Task statement — Scan the entries for lines with the word "surname", then copy those lines.

Data entries:
--- START ---
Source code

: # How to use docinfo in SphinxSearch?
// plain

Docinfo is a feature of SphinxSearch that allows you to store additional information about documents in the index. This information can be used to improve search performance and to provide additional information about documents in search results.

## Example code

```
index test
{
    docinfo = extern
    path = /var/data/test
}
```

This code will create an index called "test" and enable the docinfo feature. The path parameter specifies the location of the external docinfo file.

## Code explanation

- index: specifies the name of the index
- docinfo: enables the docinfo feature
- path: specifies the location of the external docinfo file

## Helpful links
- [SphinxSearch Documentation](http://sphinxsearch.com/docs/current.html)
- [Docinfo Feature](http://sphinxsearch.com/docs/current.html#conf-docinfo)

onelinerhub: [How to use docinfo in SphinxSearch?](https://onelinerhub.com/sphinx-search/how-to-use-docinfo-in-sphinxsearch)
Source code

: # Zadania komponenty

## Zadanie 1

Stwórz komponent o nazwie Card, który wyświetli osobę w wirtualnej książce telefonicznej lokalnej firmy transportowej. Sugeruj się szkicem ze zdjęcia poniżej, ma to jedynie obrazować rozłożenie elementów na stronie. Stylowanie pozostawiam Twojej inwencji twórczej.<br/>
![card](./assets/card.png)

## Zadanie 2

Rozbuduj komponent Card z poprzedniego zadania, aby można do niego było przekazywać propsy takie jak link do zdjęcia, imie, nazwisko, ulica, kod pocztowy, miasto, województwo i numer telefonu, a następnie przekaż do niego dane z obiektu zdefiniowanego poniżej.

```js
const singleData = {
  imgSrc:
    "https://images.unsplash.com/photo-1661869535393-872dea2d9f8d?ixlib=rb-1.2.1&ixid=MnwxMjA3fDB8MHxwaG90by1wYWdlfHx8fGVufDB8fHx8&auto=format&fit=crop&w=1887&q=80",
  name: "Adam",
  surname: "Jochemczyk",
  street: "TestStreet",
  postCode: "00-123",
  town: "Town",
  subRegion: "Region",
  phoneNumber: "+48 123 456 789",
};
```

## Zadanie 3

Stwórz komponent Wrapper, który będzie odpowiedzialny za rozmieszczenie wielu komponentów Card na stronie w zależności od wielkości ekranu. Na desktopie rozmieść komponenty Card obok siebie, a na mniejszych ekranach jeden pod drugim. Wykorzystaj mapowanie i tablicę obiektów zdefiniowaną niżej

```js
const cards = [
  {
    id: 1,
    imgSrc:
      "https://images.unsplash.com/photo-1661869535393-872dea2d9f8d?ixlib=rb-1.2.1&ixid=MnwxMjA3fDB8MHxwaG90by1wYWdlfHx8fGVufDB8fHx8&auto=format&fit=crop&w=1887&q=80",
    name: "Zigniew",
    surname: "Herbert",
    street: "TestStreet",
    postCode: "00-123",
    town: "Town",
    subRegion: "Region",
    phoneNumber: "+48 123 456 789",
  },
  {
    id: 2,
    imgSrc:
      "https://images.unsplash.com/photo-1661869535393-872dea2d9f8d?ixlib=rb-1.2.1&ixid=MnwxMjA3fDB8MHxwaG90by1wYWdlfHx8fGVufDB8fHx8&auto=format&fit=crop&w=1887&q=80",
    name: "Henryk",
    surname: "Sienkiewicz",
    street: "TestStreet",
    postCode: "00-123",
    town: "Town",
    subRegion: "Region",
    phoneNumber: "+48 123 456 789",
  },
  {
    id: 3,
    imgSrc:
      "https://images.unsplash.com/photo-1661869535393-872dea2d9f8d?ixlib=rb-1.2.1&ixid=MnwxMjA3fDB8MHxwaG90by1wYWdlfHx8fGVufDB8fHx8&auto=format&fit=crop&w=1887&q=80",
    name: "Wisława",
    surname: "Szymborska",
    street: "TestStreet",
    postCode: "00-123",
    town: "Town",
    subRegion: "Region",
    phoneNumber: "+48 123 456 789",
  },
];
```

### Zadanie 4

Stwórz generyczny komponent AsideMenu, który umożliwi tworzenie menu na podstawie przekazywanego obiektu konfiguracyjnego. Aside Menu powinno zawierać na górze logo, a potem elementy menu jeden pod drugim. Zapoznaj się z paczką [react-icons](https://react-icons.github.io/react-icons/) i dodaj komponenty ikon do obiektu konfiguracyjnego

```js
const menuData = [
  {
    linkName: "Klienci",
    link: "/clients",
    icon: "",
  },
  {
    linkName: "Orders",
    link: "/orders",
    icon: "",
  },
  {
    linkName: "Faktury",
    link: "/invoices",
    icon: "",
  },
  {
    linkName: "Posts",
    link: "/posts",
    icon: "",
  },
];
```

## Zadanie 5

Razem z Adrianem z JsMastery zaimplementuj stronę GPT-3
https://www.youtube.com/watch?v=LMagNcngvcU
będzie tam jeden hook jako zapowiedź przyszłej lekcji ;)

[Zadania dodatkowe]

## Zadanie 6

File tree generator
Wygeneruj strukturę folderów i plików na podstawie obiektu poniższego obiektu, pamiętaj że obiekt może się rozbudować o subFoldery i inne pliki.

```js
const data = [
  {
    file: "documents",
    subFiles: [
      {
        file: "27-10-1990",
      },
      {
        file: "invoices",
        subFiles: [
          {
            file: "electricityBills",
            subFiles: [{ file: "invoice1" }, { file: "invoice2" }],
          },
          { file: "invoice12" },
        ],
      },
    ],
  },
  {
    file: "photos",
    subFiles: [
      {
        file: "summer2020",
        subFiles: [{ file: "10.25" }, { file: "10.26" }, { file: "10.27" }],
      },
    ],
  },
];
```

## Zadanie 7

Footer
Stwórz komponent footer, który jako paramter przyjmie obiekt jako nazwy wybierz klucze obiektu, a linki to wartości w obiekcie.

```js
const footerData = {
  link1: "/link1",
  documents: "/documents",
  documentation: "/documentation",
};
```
--- END ---
Finished exercise —
  surname: "Jochemczyk",
    surname: "Herbert",
    surname: "Sienkiewicz",
    surname: "Szymborska",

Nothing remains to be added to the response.